In strictly morphological evolution studies, Gabriella Sobral found that the fenestrated middle ear, which helped improved hearing capabilities, was not a unique event, but evolved independently six times within dinosars alone and was even rather inexplicably lost in stegosaurs, ankylosaurs, and oviraptors. Henry Tsai looked at hip joints in saurischian dinosaurs and found the femur did not fit the hip socket very well, indicating a lot of soft tissue must have been present in life and that the amount of soft tissue increased as the animals got bigger. Nicholas Campione came up with a new way of estimating body mass for bipeds to get around the fact that the standard equations were designed for quadrupeds and don’t work all that well for bipeds. It turns out that a simple correction factor of the standard equations worked fairly well, simply multiply by the square root of two. now to figure out just how well that really works and why. One potentially confounding factor is that it was based on living birds.

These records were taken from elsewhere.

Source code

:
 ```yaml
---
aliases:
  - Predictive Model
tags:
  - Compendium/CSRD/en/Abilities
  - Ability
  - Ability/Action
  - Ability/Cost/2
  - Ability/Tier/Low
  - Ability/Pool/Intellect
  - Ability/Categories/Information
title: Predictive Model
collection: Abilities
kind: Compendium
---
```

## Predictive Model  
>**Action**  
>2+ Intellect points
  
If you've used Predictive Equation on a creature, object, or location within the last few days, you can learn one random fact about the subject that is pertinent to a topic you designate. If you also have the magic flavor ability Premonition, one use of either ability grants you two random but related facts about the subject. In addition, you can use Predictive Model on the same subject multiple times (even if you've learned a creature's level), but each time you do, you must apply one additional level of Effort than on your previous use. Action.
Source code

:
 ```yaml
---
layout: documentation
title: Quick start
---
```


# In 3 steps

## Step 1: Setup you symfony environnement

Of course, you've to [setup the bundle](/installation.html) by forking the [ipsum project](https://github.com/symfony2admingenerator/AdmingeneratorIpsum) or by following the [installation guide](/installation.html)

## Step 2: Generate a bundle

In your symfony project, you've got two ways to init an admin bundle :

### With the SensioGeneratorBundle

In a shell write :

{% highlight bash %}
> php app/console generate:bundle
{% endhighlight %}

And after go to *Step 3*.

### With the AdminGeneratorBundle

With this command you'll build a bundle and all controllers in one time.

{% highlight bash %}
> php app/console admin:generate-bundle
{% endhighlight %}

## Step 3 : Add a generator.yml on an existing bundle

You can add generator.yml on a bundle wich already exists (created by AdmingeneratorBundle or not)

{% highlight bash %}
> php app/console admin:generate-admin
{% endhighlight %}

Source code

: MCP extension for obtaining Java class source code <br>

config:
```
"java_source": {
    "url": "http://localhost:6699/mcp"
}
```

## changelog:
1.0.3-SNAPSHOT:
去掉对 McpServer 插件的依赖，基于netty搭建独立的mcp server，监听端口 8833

I doubt it would hold true if used on say, a kangaroo. Finally, the last talk I want to mention was by Kevin Padian, who after discussing the earliest known bats, proposed that they never glided, but instead used their early wings to make a fluttering, control descent from trees. In his view, bats evolved from mostly terrestrial forms that ran up into trees to avoid predators (much like Dial‘s talk of the previous day), were insectivorous, and jumped out of trees to flutter farther and farther distances. He openly admitted this part was currently speculation and will need much more evidence before it should be accepted as definitive, but was a plausible hypothesis which can be tested, which I think is the mark of a good scientist, clearly delineating between what we know and what we think, between fact and a possible explanation.
So what of this, if any, looks interesting to you? What would you like to know more about?